The first thing we made by hand was a mummy. Since mummy-making takes a while, we watched Ghostbusters while we did it. It was a lot of fun, and very easy — though it did use an entire roll of toilet paper and part of a second.

We started with a torso made from a large cereal box stuffed with newspaper, and wrapped in more newspaper to round it out a little and give it some muscle.

We added a cracker box, also stuffed and wrapped in newspaper, to be the head. A brown paper bag stuffed with paper became the abdomen and hips, and two log rolls of stuffed paper bags were transformed into legs.

The whole thing was secured with a generous helping of clear packing tape, and then we started the mummification process. First came the toilet paper wrap. An entire roll of toilet paper got wound around and around the mummy, and taped in places where it was falling off. There was a lot of tape, to say the least! But the goal of the toilet paper was just to give the mummy a solid undercoating of white wrapping.

Once the mummy was wrapped, we formed arms out of rolled up newspaper and gave them a white treatment as well before crossing them across the mummy’s chest.

At the party store, we found table cloths in a murky grey-green colour, and in white. They look like cheesecloth, but were advertised as table toppers, and as soon as I saw them, I thought to myself: Mummy wrapping!

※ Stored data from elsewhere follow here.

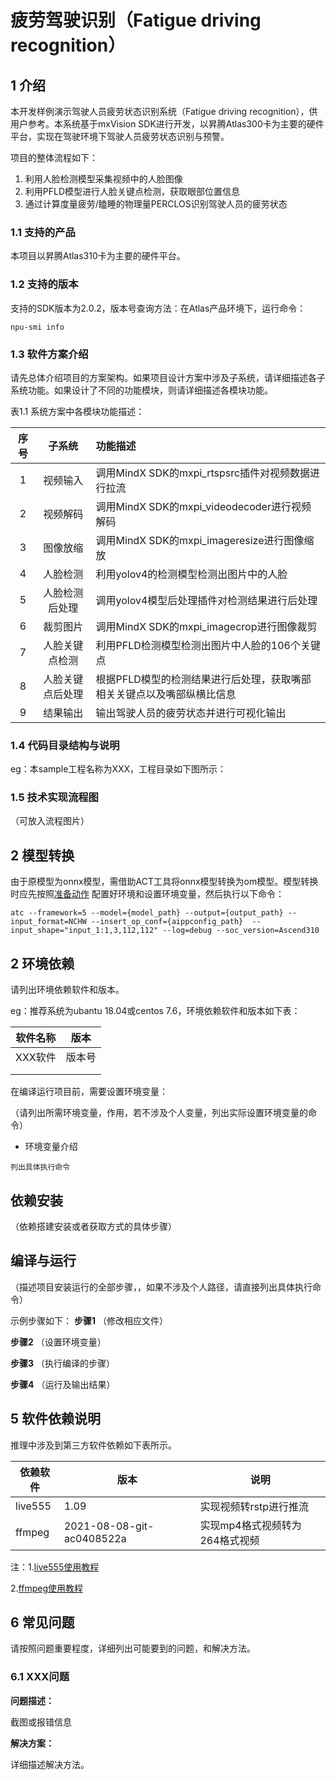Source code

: # 疲劳驾驶识别（Fatigue driving recognition）

## 1 介绍
本开发样例演示驾驶人员疲劳状态识别系统（Fatigue driving recognition），供用户参考。本系统基于mxVision SDK进行开发，以昇腾Atlas300卡为主要的硬件平台，实现在驾驶环境下驾驶人员疲劳状态识别与预警。

项目的整体流程如下：

1. 利用人脸检测模型采集视频中的人脸图像
2. 利用PFLD模型进行人脸关键点检测，获取眼部位置信息
3. 通过计算度量疲劳/瞌睡的物理量PERCLOS识别驾驶人员的疲劳状态

### 1.1 支持的产品

本项目以昇腾Atlas310卡为主要的硬件平台。

### 1.2 支持的版本

支持的SDK版本为2.0.2，版本号查询方法：在Atlas产品环境下，运行命令：

```
npu-smi info
```

### 1.3 软件方案介绍

请先总体介绍项目的方案架构。如果项目设计方案中涉及子系统，请详细描述各子系统功能。如果设计了不同的功能模块，则请详细描述各模块功能。

表1.1 系统方案中各模块功能描述：

| 序号 |      子系统      | 功能描述                                                     |
| :--: | :--------------: | :----------------------------------------------------------- |
|  1   |     视频输入     | 调用MindX SDK的mxpi_rtspsrc插件对视频数据进行拉流            |
|  2   |     视频解码     | 调用MindX SDK的mxpi_videodecoder进行视频解码                 |
|  3   |     图像放缩     | 调用MindX SDK的mxpi_imageresize进行图像缩放                  |
|  4   |     人脸检测     | 利用yolov4的检测模型检测出图片中的人脸                       |
|  5   |  人脸检测后处理  | 调用yolov4模型后处理插件对检测结果进行后处理                 |
|  6   |     裁剪图片     | 调用MindX SDK的mxpi_imagecrop进行图像裁剪                    |
|  7   |  人脸关键点检测  | 利用PFLD检测模型检测出图片中人脸的106个关键点                |
|  8   | 人脸关键点后处理 | 根据PFLD模型的检测结果进行后处理，获取嘴部相关关键点以及嘴部纵横比信息 |
|  9   |     结果输出     | 输出驾驶人员的疲劳状态并进行可视化输出                       |

### 1.4 代码目录结构与说明

eg：本sample工程名称为XXX，工程目录如下图所示：



### 1.5 技术实现流程图

（可放入流程图片）



## 2 模型转换

由于原模型为onnx模型，需借助ACT工具将onnx模型转换为om模型。模型转换时应先按照[准备动作](https://support.huaweicloud.com/atc-model-convert-cann202infer/atlasatc_16_0005.html)
配置好环境和设置环境变量，然后执行以下命令：

```shell
atc --framework=5 --model={model_path} --output={output_path} --input_format=NCHW --insert_op_conf={aippconfig_path}  --input_shape="input_1:1,3,112,112" --log=debug --soc_version=Ascend310
```

## 2 环境依赖

请列出环境依赖软件和版本。

eg：推荐系统为ubantu 18.04或centos 7.6，环境依赖软件和版本如下表：

| 软件名称 | 版本   |
| -------- | ------ |
| XXX软件  | 版本号 |
|          |        |
|          |        |

在编译运行项目前，需要设置环境变量：

（请列出所需环境变量，作用，若不涉及个人变量，列出实际设置环境变量的命令）

- 环境变量介绍

```
列出具体执行命令
```



## 依赖安装

（依赖搭建安装或者获取方式的具体步骤）



## 编译与运行
（描述项目安装运行的全部步骤，，如果不涉及个人路径，请直接列出具体执行命令）

示例步骤如下：
**步骤1** （修改相应文件）

**步骤2** （设置环境变量）

**步骤3** （执行编译的步骤）

**步骤4** （运行及输出结果）





## 5 软件依赖说明

推理中涉及到第三方软件依赖如下表所示。

| 依赖软件 | 版本                      | 说明                           |
| -------- | ------------------------- | ------------------------------ |
| live555  | 1.09                      | 实现视频转rstp进行推流         |
| ffmpeg   | 2021-08-08-git-ac0408522a | 实现mp4格式视频转为264格式视频 |

注：1.[live555使用教程](https://gitee.com/ascend/mindxsdk-referenceapps/blob/master/docs/%E5%8F%82%E8%80%83%E8%B5%84%E6%96%99/Live555%E7%A6%BB%E7%BA%BF%E8%A7%86%E9%A2%91%E8%BD%ACRTSP%E8%AF%B4%E6%98%8E%E6%96%87%E6%A1%A3.md)

 2.[ffmpeg使用教程](https://gitee.com/ascend/mindxsdk-referenceapps/blob/master/docs/%E5%8F%82%E8%80%83%E8%B5%84%E6%96%99/pc%E7%AB%AFffmpeg%E5%AE%89%E8%A3%85%E6%95%99%E7%A8%8B.md)



## 6 常见问题

请按照问题重要程度，详细列出可能要到的问题，和解决方法。

### 6.1 XXX问题

**问题描述：**

截图或报错信息

**解决方案：**

详细描述解决方法。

With the help of a pair of scissors and little hands who are handy and winding and wrapping, the mummy slowly came to life.

Isn’t it perfect? A little on the short side, but it was a welcome addition to our porch on Halloween night.

I thought I would keep the “mummy wrapping” cheesecloth strips so we could do it again next year, but I got vetoed when I suggested taking the mummy apart. The mummy is now gracing our garage, with this sweet little skeleton by his side.

A match made in heaven, perhaps? Or maybe just bosom friends until next year. Who knows… maybe by then, we’ll have a whole family of mummies to set out. We do seem to breed things like crazy around here, after all.